National Taiwan Normal University recently published a study in the journal, Gait & Posture, that might be the dumbest study ever done about barefoot running.
Or, now that I think of it, it maybe it’s the best.
Let’s start with the study and then I’ll tell you why it’s so stupid and so awesome at the same time.
I don’t need to bother with how the study was conducted and the typical problems with the study design, which are common to most of the barefoot running studies that have been done (too small a sample size, too homogeneous a sample size, not a good control group, lack of barefoot experience when barefoot experience is called for, etc. — oh, I guess I did just bother :lol:).
The important part is the conclusion:
Habitually shod runners may be subject to injury more easily when they run barefoot and continue to use their heel strike pattern.
Winner of the DUH! Award
For those of you with some barefoot running experience under your belt, you’ll immediately get the “this is a stupid study” idea.
For those of you new to the barefoot thing, let me ‘splain. In short, the one of the key philosophies behind running without shoes is that the typical heel-striking pattern that most people adopt when they put on running shoes, regardless of how much padding and motion stability is built into the shoes, is BAD FOR YOU.
Adding the padding and motion control is attempting to address a problem that the shoe caused to begin with. It’s like drilling a hole in a water pipe and then trying to patch it up with Silly Putty and saying, “See, it’s fine!”
Another philosophy of barefoot running is that it’ll get you to stop heel-striking because, news flash, landing on your heel while barefoot HURTS.
So, doing a study that says, “Running barefoot and heel-striking can be bad for you” is like doing a study that reveals, “Water is wet!”
There isn’t a barefoot runner on the planet who is surprised by these results.
Winner of the AAAAWWWWESOOOOMMMMME Award
Ironically, though, the obviousness of this study — problems and all — is what makes it one of the best studies about barefoot running yet.

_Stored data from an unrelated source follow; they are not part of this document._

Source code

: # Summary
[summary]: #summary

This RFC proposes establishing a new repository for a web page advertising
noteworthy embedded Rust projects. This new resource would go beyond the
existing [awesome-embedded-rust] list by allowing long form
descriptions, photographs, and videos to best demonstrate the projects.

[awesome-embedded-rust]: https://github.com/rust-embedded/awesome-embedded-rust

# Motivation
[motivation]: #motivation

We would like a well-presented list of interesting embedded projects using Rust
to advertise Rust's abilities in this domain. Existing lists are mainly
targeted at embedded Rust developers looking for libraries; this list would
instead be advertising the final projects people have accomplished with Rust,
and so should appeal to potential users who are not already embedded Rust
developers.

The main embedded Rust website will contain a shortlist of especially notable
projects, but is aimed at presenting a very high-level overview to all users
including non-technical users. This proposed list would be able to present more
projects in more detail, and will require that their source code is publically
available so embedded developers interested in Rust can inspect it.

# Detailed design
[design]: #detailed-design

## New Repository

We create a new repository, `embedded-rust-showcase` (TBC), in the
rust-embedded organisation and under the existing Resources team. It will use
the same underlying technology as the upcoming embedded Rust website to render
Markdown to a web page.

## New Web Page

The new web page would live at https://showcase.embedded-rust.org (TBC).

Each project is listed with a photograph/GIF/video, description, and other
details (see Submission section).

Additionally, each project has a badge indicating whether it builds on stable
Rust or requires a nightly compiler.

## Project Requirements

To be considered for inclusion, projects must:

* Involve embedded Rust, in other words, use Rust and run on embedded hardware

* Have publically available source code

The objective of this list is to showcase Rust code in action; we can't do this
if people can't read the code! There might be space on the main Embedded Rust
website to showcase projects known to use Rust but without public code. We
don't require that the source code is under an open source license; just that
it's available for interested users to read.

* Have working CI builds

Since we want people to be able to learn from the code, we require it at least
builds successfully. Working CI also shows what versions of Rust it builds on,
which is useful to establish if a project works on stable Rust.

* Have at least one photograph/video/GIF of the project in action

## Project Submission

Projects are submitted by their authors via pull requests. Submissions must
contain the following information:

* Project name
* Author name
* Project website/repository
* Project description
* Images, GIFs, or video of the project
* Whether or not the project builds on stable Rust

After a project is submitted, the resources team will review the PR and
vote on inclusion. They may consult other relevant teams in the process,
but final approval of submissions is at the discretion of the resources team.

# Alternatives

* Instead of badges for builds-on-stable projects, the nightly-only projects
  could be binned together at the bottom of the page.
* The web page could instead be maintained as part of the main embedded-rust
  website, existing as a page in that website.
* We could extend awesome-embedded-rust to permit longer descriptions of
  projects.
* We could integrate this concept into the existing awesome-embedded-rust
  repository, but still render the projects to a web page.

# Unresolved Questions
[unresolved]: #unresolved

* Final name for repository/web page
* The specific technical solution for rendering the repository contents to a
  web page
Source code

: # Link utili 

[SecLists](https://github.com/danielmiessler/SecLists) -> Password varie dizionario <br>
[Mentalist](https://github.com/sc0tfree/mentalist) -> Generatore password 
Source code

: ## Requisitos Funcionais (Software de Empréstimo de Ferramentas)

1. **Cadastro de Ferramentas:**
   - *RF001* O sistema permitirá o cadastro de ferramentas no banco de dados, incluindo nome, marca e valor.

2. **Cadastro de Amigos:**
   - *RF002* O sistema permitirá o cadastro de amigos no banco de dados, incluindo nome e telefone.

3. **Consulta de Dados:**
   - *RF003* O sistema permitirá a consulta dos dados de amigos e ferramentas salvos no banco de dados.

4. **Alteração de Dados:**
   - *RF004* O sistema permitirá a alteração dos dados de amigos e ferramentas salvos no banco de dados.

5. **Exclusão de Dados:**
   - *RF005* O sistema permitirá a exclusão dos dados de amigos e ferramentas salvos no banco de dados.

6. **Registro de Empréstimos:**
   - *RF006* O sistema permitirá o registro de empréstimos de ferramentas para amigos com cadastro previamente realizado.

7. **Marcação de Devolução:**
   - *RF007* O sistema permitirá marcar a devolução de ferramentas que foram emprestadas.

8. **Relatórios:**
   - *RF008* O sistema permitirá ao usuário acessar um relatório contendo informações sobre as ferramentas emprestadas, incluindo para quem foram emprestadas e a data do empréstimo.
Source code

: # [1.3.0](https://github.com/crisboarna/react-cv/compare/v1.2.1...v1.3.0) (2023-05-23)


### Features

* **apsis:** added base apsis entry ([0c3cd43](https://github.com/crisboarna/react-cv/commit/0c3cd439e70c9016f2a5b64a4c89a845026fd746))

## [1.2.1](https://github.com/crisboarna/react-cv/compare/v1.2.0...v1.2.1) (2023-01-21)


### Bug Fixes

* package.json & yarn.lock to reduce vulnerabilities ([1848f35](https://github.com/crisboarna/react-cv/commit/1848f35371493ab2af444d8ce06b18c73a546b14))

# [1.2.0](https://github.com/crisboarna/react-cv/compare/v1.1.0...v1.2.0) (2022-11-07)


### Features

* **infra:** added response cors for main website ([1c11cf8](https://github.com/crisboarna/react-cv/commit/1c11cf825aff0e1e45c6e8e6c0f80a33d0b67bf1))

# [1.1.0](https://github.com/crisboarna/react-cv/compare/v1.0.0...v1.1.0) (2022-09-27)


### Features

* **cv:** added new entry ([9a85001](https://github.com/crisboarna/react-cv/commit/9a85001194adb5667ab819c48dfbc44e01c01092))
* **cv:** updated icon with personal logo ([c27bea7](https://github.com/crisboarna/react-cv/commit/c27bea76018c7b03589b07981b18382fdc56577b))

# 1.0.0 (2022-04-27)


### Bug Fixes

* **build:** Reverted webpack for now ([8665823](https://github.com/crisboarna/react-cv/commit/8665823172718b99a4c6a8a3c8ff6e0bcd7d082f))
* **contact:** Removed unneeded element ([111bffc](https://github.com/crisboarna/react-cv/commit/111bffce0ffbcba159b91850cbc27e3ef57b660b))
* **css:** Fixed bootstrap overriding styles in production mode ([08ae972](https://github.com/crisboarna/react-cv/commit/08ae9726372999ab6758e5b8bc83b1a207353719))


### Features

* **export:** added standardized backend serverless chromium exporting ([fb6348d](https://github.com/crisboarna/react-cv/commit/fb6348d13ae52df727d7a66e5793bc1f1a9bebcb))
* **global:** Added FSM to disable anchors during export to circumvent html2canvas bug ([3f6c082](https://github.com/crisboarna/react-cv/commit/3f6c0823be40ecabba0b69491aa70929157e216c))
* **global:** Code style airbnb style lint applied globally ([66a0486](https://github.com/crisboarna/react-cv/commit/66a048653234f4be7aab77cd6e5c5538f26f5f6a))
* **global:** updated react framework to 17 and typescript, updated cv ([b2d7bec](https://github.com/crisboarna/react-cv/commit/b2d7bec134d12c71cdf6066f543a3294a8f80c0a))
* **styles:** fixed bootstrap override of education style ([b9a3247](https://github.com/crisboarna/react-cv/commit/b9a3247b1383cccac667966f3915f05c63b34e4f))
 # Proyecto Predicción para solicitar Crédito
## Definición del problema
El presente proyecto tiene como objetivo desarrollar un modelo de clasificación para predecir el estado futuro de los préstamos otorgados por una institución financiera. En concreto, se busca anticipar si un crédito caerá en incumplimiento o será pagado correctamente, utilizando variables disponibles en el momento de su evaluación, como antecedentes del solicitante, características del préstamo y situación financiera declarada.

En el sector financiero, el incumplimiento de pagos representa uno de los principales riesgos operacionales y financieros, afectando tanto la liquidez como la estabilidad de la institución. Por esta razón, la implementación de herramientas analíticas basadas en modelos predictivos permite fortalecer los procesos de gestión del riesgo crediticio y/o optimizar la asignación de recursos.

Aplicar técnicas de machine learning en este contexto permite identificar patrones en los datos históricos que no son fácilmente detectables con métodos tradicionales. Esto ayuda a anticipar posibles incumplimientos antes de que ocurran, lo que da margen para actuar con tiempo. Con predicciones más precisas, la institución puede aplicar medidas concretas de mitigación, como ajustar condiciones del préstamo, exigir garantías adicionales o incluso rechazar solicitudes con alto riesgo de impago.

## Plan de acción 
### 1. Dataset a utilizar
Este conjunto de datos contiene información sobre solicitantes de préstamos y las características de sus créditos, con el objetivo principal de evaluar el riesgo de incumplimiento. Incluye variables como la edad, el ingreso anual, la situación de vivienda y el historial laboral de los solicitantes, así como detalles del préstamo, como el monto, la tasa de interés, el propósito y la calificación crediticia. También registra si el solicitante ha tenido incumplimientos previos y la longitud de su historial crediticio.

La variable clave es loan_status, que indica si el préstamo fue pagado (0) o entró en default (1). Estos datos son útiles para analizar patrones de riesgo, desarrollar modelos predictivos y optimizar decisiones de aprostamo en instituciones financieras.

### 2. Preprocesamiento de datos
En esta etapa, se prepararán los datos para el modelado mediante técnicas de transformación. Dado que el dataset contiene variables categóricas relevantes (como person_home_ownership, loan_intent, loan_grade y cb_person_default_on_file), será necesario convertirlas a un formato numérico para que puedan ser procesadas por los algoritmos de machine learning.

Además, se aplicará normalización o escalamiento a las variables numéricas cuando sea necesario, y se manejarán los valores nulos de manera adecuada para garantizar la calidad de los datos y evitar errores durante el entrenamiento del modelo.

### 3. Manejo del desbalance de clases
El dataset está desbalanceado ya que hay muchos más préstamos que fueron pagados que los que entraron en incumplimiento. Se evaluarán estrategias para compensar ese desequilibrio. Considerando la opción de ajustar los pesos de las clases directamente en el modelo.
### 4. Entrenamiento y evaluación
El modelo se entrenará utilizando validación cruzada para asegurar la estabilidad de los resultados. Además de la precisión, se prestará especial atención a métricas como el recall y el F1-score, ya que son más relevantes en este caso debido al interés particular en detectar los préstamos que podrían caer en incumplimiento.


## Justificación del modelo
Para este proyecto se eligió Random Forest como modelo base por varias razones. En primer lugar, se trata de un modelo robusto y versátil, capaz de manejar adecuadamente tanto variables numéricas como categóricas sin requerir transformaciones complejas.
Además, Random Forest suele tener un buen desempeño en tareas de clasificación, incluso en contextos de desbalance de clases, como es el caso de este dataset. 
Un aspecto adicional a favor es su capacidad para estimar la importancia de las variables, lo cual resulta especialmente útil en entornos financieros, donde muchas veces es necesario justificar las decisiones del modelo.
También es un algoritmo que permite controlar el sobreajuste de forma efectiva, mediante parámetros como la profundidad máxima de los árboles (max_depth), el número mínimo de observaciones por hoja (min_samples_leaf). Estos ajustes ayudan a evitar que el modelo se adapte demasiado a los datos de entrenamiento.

Because it proves one of the core tenets of barefoot running!
Okay, again, it doesn’t unambiguously and completely prove it because of the limitations of the study. But by examining one of the simple ideas behind the barefoot movement and determining that all our anecdotal evidence has some scientific background, we can start to chip away at the nay-sayers who intone, “There are no studies that show that running barefoot is better for you.”
Ignoring the argument that there are no studies that show that SHOES are good for you, we now have a small study that backs up our claims.
Winner of the That’s What She Said! Award
One other conclusion that came out of this study is that, perhaps, the advantages that barefoot running seems to provide come not from having your bare skin on the ground, but from the change in gait — from heel-strike to, well, NOT heel-striking — is where the real value comes from.
That’s the message that many of us — including Chris McDougall, Daniel Lieberman, and Pete Larson — have been saying. That is, “it’s the form, not the footwear… but it happens that removing the footwear seems the best way to change the form… and it’s FUN, feels great, and costs less.”
Hopefully we’ll start seeing other studies that address some of the other simple claims of barefooters:
- Running barefoot naturally leads to a change in gait, without supplemental instruction
- That gait change, even in shoes, leads to fewer injuries
- That gait change, without shoes, leads to fewer injuries
- That gait change helps heal existing injuries
- ANYONE can run barefoot, pain-free and enjoyably.